-- DATA TO PROCESS follows --

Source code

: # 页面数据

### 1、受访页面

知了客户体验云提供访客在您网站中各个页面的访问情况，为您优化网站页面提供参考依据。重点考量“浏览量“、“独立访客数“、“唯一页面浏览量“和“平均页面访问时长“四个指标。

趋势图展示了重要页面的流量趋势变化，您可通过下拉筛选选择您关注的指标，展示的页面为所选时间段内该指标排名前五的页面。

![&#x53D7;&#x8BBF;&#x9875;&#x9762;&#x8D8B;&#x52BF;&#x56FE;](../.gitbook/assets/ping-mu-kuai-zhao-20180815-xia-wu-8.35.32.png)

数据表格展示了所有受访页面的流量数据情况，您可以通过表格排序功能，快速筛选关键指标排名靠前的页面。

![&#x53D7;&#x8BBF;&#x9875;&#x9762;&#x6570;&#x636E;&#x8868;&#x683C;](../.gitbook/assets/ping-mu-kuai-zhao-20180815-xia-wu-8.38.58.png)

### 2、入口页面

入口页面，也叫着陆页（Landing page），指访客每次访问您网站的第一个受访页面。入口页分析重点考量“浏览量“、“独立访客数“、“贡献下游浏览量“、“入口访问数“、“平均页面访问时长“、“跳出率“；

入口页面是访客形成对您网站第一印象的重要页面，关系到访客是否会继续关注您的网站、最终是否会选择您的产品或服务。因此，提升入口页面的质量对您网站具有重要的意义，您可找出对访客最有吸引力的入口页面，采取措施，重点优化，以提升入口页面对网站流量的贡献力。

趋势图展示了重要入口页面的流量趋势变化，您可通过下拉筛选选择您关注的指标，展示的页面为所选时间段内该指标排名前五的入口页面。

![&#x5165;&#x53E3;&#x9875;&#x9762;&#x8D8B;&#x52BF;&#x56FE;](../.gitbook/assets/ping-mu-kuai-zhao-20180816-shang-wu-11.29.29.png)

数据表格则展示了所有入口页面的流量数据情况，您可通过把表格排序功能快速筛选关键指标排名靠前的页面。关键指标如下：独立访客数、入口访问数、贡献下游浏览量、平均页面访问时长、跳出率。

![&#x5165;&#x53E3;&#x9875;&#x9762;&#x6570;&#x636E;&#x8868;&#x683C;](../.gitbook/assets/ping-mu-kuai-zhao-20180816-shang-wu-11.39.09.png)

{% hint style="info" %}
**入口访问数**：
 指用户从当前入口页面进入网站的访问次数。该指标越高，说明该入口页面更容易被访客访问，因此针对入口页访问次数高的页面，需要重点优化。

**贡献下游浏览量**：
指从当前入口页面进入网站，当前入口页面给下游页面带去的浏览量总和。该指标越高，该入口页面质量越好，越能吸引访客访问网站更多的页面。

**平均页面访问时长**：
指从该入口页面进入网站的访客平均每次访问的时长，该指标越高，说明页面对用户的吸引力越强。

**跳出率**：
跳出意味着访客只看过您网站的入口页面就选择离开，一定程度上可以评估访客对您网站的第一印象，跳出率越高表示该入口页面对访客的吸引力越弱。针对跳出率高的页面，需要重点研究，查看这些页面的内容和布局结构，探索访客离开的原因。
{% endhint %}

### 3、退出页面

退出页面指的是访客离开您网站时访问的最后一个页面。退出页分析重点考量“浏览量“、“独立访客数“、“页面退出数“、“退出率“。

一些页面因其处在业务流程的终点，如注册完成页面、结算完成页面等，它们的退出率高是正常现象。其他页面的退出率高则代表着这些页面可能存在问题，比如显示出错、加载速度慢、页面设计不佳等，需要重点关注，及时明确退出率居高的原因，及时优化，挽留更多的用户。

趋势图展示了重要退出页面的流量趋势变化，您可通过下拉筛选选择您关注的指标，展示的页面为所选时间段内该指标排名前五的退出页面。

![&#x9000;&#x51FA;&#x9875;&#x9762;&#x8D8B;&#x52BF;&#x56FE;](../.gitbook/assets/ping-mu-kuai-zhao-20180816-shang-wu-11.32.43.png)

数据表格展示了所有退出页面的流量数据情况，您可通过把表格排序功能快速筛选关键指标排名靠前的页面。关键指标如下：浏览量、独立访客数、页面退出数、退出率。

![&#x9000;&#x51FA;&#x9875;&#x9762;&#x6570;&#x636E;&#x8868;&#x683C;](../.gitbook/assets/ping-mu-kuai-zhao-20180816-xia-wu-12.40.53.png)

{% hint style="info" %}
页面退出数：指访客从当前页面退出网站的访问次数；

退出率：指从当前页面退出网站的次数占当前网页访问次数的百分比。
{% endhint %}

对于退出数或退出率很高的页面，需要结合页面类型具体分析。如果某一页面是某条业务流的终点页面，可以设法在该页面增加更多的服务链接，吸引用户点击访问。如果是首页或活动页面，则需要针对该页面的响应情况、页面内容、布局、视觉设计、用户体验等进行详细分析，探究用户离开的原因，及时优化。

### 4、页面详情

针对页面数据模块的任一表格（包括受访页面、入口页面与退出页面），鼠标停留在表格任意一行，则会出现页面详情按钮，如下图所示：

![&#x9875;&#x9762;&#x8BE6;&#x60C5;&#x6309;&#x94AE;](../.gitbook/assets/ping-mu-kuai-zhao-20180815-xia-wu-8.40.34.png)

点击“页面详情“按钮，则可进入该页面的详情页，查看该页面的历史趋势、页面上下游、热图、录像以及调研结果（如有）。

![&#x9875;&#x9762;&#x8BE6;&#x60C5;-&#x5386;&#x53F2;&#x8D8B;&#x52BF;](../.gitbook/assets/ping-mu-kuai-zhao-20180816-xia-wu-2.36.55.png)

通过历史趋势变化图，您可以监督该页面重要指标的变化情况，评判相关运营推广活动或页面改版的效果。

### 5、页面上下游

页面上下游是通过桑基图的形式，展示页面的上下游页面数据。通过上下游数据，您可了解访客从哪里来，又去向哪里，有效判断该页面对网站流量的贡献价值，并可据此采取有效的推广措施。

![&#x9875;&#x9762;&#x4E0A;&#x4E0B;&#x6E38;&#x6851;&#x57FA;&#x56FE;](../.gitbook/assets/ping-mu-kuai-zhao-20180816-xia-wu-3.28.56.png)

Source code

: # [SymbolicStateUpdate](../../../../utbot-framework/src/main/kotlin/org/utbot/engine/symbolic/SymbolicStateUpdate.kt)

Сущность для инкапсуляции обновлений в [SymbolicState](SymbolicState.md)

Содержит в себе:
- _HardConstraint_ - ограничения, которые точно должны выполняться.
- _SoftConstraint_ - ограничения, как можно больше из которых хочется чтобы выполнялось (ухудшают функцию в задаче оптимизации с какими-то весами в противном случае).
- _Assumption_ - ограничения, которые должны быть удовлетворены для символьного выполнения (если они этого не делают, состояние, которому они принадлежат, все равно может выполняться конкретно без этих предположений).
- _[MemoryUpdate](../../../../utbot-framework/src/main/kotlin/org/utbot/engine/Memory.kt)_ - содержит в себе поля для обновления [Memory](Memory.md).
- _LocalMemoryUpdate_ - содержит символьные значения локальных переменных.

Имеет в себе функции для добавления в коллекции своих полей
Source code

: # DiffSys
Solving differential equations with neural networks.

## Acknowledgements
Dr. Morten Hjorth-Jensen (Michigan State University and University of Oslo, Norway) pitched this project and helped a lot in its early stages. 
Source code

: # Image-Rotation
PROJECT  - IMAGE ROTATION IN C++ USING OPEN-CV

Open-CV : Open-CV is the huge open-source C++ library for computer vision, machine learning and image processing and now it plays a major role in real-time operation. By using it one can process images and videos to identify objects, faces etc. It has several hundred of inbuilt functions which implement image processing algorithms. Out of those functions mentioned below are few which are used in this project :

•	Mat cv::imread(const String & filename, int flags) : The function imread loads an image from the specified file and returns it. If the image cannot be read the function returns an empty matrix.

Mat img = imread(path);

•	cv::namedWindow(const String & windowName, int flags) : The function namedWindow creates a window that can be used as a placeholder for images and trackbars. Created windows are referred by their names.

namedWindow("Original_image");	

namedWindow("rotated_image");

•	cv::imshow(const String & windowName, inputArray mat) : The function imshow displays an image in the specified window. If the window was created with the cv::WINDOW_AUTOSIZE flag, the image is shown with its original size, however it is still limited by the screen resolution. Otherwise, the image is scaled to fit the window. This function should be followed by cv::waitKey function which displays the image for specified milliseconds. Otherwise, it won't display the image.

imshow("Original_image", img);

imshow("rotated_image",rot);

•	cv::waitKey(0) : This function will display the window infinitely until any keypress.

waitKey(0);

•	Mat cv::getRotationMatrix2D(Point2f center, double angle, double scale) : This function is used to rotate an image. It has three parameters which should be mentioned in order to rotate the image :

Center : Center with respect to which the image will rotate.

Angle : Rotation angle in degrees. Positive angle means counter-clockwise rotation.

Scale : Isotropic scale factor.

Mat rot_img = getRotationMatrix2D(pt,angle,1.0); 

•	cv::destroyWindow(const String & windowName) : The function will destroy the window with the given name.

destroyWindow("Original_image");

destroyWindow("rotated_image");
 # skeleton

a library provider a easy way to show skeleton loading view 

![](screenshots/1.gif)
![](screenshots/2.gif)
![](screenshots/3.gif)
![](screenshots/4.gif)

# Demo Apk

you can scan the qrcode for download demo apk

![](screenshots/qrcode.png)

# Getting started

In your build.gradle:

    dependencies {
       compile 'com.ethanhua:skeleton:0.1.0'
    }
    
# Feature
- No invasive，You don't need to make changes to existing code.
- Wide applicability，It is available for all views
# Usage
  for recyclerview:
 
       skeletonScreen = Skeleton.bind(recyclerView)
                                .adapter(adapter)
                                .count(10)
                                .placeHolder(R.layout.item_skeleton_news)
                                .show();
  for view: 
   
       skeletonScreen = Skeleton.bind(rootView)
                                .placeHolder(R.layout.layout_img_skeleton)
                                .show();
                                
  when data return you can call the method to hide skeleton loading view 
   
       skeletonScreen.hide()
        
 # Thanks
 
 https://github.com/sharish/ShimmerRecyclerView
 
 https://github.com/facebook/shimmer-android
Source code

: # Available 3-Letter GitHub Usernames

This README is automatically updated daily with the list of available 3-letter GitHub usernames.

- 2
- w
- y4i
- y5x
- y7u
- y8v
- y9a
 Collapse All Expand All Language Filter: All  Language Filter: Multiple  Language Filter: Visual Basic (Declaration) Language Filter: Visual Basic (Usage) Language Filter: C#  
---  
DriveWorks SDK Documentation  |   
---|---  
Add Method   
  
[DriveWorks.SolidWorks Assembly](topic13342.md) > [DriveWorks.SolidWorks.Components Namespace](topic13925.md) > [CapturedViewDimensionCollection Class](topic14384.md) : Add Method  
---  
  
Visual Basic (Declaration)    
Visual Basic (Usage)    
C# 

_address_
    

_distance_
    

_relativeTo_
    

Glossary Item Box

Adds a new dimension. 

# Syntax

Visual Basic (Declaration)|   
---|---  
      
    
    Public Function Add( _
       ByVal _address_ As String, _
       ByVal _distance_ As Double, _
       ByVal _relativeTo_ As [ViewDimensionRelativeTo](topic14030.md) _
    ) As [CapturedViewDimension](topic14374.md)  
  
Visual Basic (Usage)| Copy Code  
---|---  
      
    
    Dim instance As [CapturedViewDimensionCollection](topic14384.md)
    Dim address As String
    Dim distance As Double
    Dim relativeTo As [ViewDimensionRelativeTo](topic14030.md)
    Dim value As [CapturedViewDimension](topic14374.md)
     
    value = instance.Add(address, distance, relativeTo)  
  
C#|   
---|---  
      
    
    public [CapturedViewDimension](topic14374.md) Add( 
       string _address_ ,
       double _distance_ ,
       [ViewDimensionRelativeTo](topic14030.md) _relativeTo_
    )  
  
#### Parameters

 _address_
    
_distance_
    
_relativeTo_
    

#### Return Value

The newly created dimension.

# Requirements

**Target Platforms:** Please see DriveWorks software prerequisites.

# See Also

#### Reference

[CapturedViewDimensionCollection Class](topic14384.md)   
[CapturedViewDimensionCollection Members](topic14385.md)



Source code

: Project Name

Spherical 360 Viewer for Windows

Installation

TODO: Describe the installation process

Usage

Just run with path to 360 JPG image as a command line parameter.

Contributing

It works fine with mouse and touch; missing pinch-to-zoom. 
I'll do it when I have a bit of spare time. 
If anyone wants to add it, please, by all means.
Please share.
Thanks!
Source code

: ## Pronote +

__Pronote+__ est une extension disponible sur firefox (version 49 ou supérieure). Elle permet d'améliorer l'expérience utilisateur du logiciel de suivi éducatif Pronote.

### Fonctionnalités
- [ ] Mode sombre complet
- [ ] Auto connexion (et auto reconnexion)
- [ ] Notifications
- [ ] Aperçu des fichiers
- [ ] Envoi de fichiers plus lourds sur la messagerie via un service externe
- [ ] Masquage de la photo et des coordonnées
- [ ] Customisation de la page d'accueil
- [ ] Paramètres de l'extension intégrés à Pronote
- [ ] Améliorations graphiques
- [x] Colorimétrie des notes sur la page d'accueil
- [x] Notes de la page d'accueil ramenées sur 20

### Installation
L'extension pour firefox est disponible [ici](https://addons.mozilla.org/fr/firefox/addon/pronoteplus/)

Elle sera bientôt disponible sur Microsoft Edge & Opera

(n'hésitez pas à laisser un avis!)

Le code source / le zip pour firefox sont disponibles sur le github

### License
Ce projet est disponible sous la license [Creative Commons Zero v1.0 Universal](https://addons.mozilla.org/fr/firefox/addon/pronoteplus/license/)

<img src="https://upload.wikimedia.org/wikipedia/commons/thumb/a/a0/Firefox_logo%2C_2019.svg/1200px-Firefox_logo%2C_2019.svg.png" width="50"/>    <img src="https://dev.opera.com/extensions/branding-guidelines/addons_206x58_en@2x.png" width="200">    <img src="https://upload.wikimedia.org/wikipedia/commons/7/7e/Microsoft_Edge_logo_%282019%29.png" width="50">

-- DATA TO PROCESS concluded --

- **WHAT IS REQUIRED**: In the entries above, find the line holding "退出率：指从当前页面退出网站的次数占当前网页访问次数的百分比。" and the line holding "针对页面数据模块的任一表格（", then retype exactly those two lines and every line between them, and nothing else.

- **SOLUTION**:
退出率：指从当前页面退出网站的次数占当前网页访问次数的百分比。
{% endhint %}

对于退出数或退出率很高的页面，需要结合页面类型具体分析。如果某一页面是某条业务流的终点页面，可以设法在该页面增加更多的服务链接，吸引用户点击访问。如果是首页或活动页面，则需要针对该页面的响应情况、页面内容、布局、视觉设计、用户体验等进行详细分析，探究用户离开的原因，及时优化。

### 4、页面详情

针对页面数据模块的任一表格（包括受访页面、入口页面与退出页面），鼠标停留在表格任意一行，则会出现页面详情按钮，如下图所示：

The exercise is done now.